====== GIVEN DATA
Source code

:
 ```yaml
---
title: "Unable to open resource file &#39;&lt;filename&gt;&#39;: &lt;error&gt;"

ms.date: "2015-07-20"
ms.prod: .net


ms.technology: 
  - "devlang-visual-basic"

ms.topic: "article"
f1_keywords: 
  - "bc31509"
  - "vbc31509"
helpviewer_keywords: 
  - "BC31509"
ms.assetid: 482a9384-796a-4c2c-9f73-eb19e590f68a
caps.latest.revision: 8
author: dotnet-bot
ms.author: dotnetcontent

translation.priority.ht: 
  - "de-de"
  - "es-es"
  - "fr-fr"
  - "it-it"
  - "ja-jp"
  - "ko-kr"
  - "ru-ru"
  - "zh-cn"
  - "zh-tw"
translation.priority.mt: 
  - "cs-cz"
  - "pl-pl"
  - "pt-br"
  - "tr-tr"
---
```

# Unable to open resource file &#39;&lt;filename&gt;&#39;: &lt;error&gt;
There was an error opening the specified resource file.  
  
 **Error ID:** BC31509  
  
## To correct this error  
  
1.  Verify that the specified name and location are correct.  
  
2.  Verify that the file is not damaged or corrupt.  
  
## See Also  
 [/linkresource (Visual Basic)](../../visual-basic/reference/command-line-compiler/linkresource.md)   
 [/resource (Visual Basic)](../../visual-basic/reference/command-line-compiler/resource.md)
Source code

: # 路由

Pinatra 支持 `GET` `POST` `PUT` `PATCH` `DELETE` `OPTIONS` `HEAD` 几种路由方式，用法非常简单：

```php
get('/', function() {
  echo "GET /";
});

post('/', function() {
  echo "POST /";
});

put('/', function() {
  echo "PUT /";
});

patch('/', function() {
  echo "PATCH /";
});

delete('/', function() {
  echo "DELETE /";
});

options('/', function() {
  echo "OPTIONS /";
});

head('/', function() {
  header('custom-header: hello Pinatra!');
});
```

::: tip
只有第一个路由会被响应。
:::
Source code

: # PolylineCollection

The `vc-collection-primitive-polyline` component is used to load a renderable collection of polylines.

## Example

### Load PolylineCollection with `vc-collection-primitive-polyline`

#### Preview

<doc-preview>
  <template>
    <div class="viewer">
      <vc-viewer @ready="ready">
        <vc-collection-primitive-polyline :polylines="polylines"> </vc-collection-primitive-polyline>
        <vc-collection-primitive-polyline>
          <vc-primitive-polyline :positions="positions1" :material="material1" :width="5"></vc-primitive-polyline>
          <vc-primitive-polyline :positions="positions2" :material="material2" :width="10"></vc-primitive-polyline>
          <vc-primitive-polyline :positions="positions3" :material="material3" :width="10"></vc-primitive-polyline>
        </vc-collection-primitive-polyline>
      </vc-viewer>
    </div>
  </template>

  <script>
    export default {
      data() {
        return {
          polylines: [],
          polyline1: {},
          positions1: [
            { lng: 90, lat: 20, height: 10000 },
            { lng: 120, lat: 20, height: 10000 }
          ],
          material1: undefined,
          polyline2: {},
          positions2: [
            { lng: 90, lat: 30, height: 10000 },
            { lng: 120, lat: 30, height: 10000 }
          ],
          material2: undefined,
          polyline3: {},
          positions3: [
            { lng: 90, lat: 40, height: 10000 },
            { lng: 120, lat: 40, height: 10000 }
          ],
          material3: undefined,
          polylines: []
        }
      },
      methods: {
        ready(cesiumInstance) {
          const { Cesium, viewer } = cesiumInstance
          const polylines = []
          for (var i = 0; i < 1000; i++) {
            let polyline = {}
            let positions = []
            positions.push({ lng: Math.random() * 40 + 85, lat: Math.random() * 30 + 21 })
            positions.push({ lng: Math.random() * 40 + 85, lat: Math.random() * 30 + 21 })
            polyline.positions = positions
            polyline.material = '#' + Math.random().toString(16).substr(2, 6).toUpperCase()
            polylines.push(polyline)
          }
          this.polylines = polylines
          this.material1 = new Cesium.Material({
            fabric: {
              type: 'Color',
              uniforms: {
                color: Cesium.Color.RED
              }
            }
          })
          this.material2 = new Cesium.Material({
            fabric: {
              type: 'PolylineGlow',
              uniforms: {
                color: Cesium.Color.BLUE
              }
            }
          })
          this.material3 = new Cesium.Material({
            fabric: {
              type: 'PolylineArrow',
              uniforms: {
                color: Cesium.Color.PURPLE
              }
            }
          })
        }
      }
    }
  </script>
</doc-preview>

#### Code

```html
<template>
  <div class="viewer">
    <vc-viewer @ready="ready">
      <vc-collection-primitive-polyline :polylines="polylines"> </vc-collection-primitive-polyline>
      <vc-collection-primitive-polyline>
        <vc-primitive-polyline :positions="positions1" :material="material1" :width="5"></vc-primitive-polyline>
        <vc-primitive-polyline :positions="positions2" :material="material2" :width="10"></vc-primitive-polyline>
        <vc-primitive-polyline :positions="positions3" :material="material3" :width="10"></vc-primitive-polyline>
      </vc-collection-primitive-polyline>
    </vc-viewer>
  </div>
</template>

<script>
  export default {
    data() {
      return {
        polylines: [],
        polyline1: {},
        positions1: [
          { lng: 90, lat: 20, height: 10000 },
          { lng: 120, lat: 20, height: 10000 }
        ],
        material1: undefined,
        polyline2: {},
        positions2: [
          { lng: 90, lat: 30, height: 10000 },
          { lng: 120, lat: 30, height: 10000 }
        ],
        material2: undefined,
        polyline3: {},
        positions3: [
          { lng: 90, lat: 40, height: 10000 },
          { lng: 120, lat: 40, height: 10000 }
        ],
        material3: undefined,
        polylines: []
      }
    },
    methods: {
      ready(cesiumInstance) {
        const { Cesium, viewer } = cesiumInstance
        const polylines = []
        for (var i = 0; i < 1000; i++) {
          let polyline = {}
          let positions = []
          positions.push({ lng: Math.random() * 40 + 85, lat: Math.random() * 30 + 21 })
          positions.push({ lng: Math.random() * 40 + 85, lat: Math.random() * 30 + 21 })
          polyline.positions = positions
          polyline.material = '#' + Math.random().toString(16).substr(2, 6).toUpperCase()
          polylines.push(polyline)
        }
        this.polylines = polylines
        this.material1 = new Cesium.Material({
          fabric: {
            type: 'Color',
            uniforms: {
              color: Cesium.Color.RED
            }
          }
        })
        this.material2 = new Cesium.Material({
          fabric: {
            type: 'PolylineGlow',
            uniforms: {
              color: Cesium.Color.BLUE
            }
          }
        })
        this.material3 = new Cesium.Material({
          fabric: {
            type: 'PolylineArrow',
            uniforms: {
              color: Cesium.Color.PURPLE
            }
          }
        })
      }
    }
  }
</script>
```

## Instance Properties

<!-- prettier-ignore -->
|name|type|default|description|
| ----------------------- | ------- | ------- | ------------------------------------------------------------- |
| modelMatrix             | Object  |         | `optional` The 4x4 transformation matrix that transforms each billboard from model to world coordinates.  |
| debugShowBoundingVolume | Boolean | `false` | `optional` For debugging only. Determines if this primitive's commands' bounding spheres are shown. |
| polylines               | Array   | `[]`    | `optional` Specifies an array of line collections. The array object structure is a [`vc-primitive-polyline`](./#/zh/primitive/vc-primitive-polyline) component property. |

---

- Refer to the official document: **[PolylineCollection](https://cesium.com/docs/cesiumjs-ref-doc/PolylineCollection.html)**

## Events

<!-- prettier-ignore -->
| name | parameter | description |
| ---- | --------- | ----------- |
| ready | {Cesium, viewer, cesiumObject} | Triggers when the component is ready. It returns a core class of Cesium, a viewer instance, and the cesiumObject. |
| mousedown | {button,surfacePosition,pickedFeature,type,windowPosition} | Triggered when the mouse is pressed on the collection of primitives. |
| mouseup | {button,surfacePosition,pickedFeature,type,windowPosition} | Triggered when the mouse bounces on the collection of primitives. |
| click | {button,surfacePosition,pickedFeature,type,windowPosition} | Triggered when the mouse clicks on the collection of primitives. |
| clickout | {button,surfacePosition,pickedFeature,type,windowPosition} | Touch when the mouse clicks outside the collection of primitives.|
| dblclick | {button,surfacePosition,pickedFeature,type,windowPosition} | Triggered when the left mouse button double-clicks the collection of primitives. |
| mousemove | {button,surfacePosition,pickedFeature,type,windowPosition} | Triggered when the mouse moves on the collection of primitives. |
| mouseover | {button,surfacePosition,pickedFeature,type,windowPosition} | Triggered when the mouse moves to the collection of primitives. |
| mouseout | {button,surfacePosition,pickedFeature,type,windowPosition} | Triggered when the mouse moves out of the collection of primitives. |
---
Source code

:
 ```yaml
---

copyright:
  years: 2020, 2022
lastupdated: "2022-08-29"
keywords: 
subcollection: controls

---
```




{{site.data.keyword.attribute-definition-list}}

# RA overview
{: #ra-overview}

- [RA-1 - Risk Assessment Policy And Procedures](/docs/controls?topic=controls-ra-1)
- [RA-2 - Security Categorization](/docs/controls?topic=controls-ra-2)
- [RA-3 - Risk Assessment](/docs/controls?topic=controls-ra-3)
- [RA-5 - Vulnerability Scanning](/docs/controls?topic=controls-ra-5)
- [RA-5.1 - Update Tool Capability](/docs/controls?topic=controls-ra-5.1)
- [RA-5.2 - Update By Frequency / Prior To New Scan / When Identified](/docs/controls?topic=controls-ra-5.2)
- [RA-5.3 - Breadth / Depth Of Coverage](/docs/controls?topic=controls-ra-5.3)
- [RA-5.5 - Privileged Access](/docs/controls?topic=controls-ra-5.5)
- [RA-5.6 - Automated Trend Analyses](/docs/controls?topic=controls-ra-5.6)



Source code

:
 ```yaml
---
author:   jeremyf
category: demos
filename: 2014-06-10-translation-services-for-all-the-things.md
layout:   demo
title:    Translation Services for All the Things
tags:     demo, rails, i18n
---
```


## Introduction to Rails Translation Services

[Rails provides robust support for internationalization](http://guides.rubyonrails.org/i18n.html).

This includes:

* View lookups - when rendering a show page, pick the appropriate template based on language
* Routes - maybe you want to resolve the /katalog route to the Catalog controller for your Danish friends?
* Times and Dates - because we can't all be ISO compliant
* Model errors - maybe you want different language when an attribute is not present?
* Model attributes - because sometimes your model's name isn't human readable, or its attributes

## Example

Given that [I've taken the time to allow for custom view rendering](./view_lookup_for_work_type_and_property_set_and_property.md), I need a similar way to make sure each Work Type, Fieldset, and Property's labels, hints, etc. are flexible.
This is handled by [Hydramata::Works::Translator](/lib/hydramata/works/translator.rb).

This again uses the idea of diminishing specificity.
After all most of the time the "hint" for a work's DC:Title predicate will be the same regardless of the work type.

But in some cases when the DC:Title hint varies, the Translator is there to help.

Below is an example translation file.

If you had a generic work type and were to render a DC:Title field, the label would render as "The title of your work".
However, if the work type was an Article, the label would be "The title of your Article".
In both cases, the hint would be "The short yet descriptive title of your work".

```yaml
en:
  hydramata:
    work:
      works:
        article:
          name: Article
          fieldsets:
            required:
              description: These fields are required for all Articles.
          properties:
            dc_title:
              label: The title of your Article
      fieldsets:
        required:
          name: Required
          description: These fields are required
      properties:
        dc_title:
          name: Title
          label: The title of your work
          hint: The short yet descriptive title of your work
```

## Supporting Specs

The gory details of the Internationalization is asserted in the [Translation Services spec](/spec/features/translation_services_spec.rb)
============
# [WHAT TO PRODUCE]
Search the material above for the string "compiler". Show every line that holds it.

# [TASK ANSWER]
 [/linkresource (Visual Basic)](../../visual-basic/reference/command-line-compiler/linkresource.md)   
 [/resource (Visual Basic)](../../visual-basic/reference/command-line-compiler/resource.md)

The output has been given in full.